# [WORK ORDER]
Please transcribe, word for word, the line containing "failed sign-in attempts" and every line after it through the end of the records below, and nothing else.

# [RECORD SET]
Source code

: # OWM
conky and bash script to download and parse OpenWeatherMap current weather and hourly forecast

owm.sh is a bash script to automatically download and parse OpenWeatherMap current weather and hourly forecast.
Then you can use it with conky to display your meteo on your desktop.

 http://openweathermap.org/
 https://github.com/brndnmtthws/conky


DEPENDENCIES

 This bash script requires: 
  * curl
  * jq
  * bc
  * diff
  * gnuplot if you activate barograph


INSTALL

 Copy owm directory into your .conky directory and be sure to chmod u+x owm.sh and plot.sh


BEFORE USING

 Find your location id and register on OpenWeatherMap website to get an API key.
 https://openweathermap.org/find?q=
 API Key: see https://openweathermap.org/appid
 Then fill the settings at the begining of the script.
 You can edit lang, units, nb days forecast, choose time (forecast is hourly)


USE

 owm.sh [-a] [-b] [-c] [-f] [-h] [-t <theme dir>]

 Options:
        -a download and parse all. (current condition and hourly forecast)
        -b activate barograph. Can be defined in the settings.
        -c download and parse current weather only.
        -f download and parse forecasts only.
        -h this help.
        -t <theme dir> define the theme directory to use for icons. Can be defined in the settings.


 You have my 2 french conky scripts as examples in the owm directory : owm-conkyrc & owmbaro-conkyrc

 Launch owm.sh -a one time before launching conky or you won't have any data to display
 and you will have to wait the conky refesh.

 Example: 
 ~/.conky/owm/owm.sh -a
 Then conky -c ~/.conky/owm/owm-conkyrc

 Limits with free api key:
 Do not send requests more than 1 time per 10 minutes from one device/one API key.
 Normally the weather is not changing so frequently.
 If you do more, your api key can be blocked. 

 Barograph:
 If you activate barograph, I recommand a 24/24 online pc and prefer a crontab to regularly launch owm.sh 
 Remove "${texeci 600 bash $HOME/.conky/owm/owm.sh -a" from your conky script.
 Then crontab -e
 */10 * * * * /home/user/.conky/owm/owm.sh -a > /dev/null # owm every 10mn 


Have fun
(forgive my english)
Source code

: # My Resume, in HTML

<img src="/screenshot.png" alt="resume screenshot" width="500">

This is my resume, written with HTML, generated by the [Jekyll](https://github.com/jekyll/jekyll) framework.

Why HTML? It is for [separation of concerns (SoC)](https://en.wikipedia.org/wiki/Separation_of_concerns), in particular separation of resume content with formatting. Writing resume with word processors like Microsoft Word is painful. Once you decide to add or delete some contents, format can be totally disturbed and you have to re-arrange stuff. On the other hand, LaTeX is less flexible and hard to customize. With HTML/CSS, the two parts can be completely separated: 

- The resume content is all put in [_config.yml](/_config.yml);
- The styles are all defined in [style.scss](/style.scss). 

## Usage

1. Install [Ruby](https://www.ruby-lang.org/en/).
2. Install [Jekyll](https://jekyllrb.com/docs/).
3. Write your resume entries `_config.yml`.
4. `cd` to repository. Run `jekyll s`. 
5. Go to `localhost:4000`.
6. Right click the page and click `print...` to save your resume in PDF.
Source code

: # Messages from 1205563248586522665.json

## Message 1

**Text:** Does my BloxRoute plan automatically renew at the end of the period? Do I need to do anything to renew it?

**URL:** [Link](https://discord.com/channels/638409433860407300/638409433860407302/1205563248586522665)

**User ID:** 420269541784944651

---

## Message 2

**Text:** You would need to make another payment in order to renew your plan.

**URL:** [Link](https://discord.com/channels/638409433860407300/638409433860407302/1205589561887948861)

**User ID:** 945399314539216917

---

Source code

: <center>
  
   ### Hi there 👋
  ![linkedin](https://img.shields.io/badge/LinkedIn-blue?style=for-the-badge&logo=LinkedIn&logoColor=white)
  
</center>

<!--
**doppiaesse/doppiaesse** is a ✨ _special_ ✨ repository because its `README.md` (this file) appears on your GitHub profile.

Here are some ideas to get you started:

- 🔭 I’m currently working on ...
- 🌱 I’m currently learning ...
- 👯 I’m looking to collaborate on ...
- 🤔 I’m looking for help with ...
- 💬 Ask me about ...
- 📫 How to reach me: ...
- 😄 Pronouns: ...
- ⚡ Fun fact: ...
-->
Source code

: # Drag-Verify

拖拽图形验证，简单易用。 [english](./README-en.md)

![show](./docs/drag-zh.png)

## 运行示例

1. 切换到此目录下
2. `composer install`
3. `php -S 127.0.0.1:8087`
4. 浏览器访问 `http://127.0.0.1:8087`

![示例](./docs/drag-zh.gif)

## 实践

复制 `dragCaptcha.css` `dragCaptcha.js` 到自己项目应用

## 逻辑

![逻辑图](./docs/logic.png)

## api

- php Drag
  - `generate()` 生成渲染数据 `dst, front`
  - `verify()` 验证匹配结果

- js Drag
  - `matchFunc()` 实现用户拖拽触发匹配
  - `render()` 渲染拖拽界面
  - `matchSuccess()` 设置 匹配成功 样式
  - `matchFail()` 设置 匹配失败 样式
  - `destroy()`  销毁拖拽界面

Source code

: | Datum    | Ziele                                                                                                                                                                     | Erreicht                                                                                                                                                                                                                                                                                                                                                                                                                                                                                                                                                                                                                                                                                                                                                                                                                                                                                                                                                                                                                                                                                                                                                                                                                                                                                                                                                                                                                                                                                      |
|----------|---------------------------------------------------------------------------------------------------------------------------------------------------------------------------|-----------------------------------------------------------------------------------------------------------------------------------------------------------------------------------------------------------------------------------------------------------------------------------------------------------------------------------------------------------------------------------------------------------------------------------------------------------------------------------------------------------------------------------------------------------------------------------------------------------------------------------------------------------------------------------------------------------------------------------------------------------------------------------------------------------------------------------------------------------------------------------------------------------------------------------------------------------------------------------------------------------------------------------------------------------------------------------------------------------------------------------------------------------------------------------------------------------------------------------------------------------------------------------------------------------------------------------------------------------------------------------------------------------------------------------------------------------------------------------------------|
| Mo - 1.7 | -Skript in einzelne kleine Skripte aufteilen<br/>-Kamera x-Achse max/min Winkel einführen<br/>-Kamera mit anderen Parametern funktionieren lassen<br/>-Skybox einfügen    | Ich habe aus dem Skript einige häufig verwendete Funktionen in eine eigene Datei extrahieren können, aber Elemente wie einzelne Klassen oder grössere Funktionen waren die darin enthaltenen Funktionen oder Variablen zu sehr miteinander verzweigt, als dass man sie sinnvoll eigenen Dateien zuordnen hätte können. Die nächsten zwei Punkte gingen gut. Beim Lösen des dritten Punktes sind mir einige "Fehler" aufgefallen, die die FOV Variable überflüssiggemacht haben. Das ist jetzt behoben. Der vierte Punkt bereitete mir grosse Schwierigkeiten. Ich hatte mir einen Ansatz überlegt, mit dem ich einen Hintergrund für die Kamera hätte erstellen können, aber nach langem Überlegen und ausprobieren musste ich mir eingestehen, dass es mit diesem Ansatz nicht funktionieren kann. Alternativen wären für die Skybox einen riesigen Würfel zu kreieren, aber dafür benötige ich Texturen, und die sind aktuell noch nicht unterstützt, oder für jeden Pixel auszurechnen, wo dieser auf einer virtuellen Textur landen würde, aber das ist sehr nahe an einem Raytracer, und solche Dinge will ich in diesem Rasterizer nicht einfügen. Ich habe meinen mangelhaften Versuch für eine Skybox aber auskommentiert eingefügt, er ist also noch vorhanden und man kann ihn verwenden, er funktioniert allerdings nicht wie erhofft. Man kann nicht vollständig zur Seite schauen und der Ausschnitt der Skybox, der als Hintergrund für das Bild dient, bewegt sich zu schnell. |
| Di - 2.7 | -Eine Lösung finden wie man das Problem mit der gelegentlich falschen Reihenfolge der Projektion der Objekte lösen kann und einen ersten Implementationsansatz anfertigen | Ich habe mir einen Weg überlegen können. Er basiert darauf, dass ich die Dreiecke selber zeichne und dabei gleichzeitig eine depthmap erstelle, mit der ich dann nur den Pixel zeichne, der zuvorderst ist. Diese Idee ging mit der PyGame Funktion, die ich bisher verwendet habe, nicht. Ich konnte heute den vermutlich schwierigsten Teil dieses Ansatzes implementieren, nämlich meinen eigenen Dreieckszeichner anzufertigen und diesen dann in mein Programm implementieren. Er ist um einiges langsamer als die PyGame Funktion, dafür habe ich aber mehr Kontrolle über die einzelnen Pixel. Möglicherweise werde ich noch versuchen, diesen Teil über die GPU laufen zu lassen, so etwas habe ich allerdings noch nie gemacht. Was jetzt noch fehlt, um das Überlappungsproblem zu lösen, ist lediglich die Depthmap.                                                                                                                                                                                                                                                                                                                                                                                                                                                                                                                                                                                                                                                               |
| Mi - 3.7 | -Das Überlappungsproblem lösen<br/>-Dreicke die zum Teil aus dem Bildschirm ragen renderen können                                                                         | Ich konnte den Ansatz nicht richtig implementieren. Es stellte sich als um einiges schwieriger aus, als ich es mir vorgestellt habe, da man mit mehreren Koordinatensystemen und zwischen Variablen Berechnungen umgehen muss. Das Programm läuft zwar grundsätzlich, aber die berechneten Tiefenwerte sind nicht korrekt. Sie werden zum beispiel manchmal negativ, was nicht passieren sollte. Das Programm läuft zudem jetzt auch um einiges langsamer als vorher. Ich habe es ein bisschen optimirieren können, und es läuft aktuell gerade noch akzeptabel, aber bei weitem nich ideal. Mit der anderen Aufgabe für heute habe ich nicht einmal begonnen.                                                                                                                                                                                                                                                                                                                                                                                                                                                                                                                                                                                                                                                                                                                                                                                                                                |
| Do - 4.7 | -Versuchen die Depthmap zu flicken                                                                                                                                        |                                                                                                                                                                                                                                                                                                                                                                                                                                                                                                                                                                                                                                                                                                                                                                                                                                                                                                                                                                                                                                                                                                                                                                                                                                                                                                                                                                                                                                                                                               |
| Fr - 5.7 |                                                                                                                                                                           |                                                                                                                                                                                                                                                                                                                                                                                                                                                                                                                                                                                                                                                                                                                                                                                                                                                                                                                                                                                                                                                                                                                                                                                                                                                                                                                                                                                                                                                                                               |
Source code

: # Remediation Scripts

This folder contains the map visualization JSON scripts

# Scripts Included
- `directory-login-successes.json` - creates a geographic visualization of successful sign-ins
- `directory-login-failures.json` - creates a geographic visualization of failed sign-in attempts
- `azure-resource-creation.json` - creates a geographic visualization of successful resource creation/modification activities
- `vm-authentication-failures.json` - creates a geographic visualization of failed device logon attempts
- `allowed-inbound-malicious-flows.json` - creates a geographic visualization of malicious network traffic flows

# [REPLY]
- `directory-login-failures.json` - creates a geographic visualization of failed sign-in attempts
- `azure-resource-creation.json` - creates a geographic visualization of successful resource creation/modification activities
- `vm-authentication-failures.json` - creates a geographic visualization of failed device logon attempts
- `allowed-inbound-malicious-flows.json` - creates a geographic visualization of malicious network traffic flows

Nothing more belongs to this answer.